Tegucigalpa, Honduras.- El Congreso Nacional volvió a transformarse este jueves en un escenario donde la solemnidad brilla por su ausencia y el espectáculo desplaza al debate de altura.
Lo que debía ser una jornada de análisis jurídico sobre el destino de las autoridades electorales, se convirtió en un nuevo episodio de la ya tradicional “insurrección legislativa”, dejando a la población con una mezcla de indignación y asombro ante el comportamiento de quienes, irónicamente, ostentan el título de padres de la patria.
La cita, pactada para las 11:00 de la mañana, no fue más que una sugerencia en el reloj parlamentario. No fue sino hasta las 2:00 de la tarde que el repique de la campana anunció el inicio de la sesión, y apenas veinte minutos después, el secretario comenzó la lectura de un informe que, según el presidente Tomás Zambrano, tiene el grosor de una enciclopedia: 184 páginas que amenazan con extenderse por al menos cinco horas de lectura ininterrumpida.
Apenas se pronunciaron las primeras palabras del dictamen, la bancada del Partido Libertad y Refundación (Libre) activó su protocolo de protesta.
En un despliegue de creatividad técnica, los diputados convirtieron simples folders amarillos de oficina en improvisadas pancartas de resistencia.
Con consignas como “No a la dictadura”, “Fuera la Racha” y “No al juicio politizado”, los legisladores se apostaron frente a la junta directiva, creando una muralla humana que obligó al resguardo inmediato de una valla de guardias de seguridad.
El ambiente sonoro no fue menos caótico. Al ritmo de pitos ensordecedores que recordaban más un partido de fútbol que una sesión soberana, los diputados de Libre intentaron silenciar la lectura del secretario. Sin embargo, la protesta no solo fue ruidosa, sino también digital: en una muestra de "insurrección moderna", casi todos los parlamentarios de izquierda sostenían sus teléfonos móviles, realizando transmisiones en vivo para sus seguidores, narrando su propia versión de los hechos y denunciando lo que consideran un atropello a la institucionalidad.

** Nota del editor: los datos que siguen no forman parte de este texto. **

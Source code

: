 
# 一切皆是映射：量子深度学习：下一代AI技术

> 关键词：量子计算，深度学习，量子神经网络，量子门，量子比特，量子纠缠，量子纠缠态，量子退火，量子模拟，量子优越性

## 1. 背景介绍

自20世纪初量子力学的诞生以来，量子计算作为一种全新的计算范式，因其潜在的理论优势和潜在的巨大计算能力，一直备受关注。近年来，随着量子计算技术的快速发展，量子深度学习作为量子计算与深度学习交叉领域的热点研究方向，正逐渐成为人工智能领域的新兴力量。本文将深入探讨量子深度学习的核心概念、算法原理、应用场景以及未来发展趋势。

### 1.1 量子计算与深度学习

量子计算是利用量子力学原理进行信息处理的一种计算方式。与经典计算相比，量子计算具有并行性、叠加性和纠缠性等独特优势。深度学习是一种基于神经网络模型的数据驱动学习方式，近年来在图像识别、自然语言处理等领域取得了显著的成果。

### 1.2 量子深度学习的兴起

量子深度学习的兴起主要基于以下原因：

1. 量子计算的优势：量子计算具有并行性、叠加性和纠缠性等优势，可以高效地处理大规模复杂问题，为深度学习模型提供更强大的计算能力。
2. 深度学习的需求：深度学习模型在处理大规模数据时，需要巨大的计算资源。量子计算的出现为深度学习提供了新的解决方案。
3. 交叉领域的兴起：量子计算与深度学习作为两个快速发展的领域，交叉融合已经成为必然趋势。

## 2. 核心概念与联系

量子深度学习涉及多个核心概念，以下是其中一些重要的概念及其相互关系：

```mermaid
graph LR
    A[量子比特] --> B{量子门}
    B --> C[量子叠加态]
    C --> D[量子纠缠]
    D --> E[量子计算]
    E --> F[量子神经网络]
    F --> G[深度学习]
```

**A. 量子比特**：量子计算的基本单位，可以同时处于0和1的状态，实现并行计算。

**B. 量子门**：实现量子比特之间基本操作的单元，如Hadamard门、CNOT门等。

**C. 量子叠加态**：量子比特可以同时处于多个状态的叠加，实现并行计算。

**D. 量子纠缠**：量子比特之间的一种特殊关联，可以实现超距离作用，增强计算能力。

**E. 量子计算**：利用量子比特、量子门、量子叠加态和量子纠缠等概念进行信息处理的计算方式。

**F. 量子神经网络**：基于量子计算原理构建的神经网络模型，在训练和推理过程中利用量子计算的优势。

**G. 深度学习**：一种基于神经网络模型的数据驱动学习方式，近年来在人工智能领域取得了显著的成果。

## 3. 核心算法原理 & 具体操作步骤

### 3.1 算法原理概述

Mientras el frente del hemiciclo era un hervidero de gritos y pitidos, el contraste en las curules del oficialismo es casi sepulcral.
Los diputados nacionalistas y liberales observaban la escena con una mezcla de resignación y aburrimiento; algunos revisaban sus propios celulares, otros intentaban leer el informe entre el ruido, y la mayoría simplemente se limitaba a contemplar el nuevo “zafarrancho” de sus colegas, como quien ve una película que ya ha visto demasiadas veces.A pesar del estruendo y la parálisis visual, la lectura del informe avanza, como un barco navegando en una tormenta de pitos.
Pero luego de casi un hora de zafarrancho los diputados de Libre se retiraron del hemiciclo, para luego uno por uno regresar y sentarse en su curul para cargar energías y posteriormente volver a sus acciones de protesta.
Se espera que, tras agotar las 184 páginas, el magistrado Mario Morazán haga su entrada al pleno para ejercer su defensa, siendo el único de los señalados que ha mostrado disposición de encarar a los diputados.
Al final de esta maratónica y accidentada jornada, el pleno deberá decidir si procede con la destitución de los cuatro funcionarios, en una votación que definirá si el sistema electoral sale fortalecido o si este espectáculo fue solo el preludio de una crisis mayor.